---------- Data for processing ----------
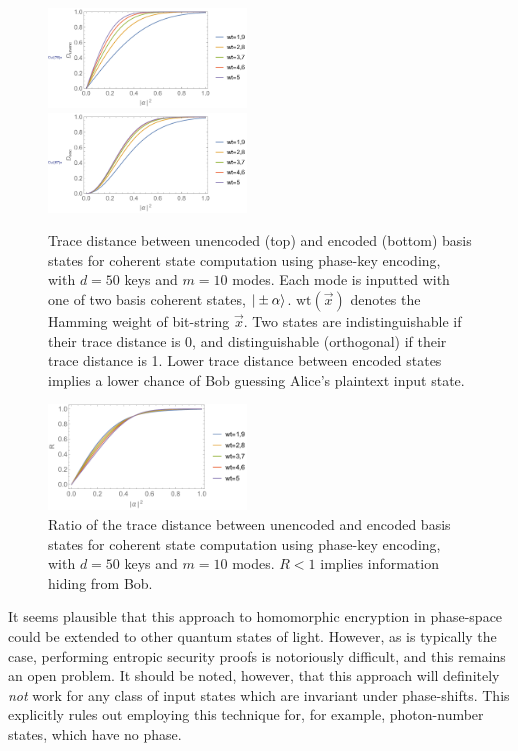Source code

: \begin{figure}[!htb]
\includegraphics[width=0.47\textwidth]{coherent_state_homo_unenc} \\
\includegraphics[width=0.47\textwidth]{coherent_state_homo_enc}
\caption{Trace distance between unencoded (top) and encoded (bottom) basis states for coherent state computation using phase-key encoding, with \mbox{$d=50$} keys and \mbox{$m=10$} modes. Each mode is inputted with one of two basis coherent states, \mbox{$|\pm\alpha\rangle$}. \mbox{$\text{wt}(\vec{x})$} denotes the Hamming weight of bit-string $\vec{x}$. Two states are indistinguishable if their trace distance is 0, and distinguishable (orthogonal) if their trace distance is 1. Lower trace distance between encoded states implies a lower chance of Bob guessing Alice's plaintext input state.} \label{fig:homo_coh_st_tr}
\end{figure}

\begin{figure}[!htb]
\includegraphics[width=0.47\textwidth]{coherent_state_homo_ratio}
\caption{Ratio of the trace distance between unencoded and encoded basis states for coherent state computation using phase-key encoding, with \mbox{$d=50$} keys and \mbox{$m=10$} modes. \mbox{$R<1$} implies information hiding from Bob.} \label{fig:homo_coh_st_ratio}
\end{figure}

It seems plausible that this approach to homomorphic encryption in phase-space could be extended to other quantum states of light. However, as is typically the case, performing entropic security proofs is notoriously difficult, and this remains an open problem. It should be noted, however, that this approach will definitely \textit{not} work for any class of input states which are invariant under phase-shifts. This explicitly rules out employing this technique for, for example, photon-number states, which have no phase.

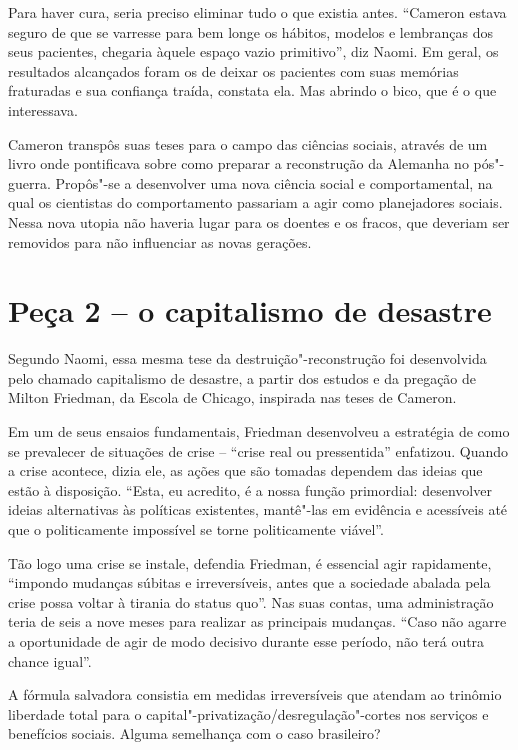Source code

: Para haver cura, seria preciso eliminar tudo o que existia antes.
``Cameron estava seguro de que se varresse para bem longe os hábitos,
modelos e lembranças dos seus pacientes, chegaria àquele espaço vazio
primitivo'', diz Naomi. Em geral, os resultados alcançados foram os de
deixar os pacientes com suas memórias fraturadas e sua confiança traída,
constata ela. Mas abrindo o bico, que é o que interessava.

Cameron transpôs suas teses para o campo das ciências sociais, através
de um livro onde pontificava sobre como preparar a reconstrução da
Alemanha no pós"-guerra. Propôs"-se a desenvolver uma nova ciência social
e comportamental, na qual os cientistas do comportamento passariam a
agir como planejadores sociais. Nessa nova utopia não haveria lugar para
os doentes e os fracos, que deveriam ser removidos para não influenciar
as novas gerações.

\section{Peça 2 -- o capitalismo de desastre}

Segundo Naomi, essa mesma tese da destruição"-reconstrução foi
desenvolvida pelo chamado capitalismo de desastre, a partir dos estudos
e da pregação de Milton Friedman, da Escola de Chicago, inspirada nas
teses de Cameron.

Em um de seus ensaios fundamentais, Friedman desenvolveu a estratégia de
como se prevalecer de situações de crise -- ``crise real ou
pressentida'' enfatizou. Quando a crise acontece, dizia ele, as ações
que são tomadas dependem das ideias que estão à disposição. ``Esta, eu
acredito, é a nossa função primordial: desenvolver ideias alternativas
às políticas existentes, mantê"-las em evidência e acessíveis até que o
politicamente impossível se torne politicamente viável''.~

Tão logo uma crise se instale, defendia Friedman, é essencial agir
rapidamente, ``impondo mudanças súbitas e irreversíveis, antes que a
sociedade abalada pela crise possa voltar à tirania do status quo''. Nas
suas contas, uma administração teria de seis a nove meses para realizar
as principais mudanças. ``Caso não agarre a oportunidade de agir de modo
decisivo durante esse período, não terá outra chance igual''.

A fórmula salvadora consistia em medidas irreversíveis que atendam ao
trinômio liberdade total para o capital"-privatização/\allowbreak{}desregulação"-cortes
nos serviços e benefícios sociais. Alguma semelhança com o caso
brasileiro?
----------
# [Exercise]
How many lines of the data contain "irreversíveis"? Work it out and give only the number.

# [Result]
2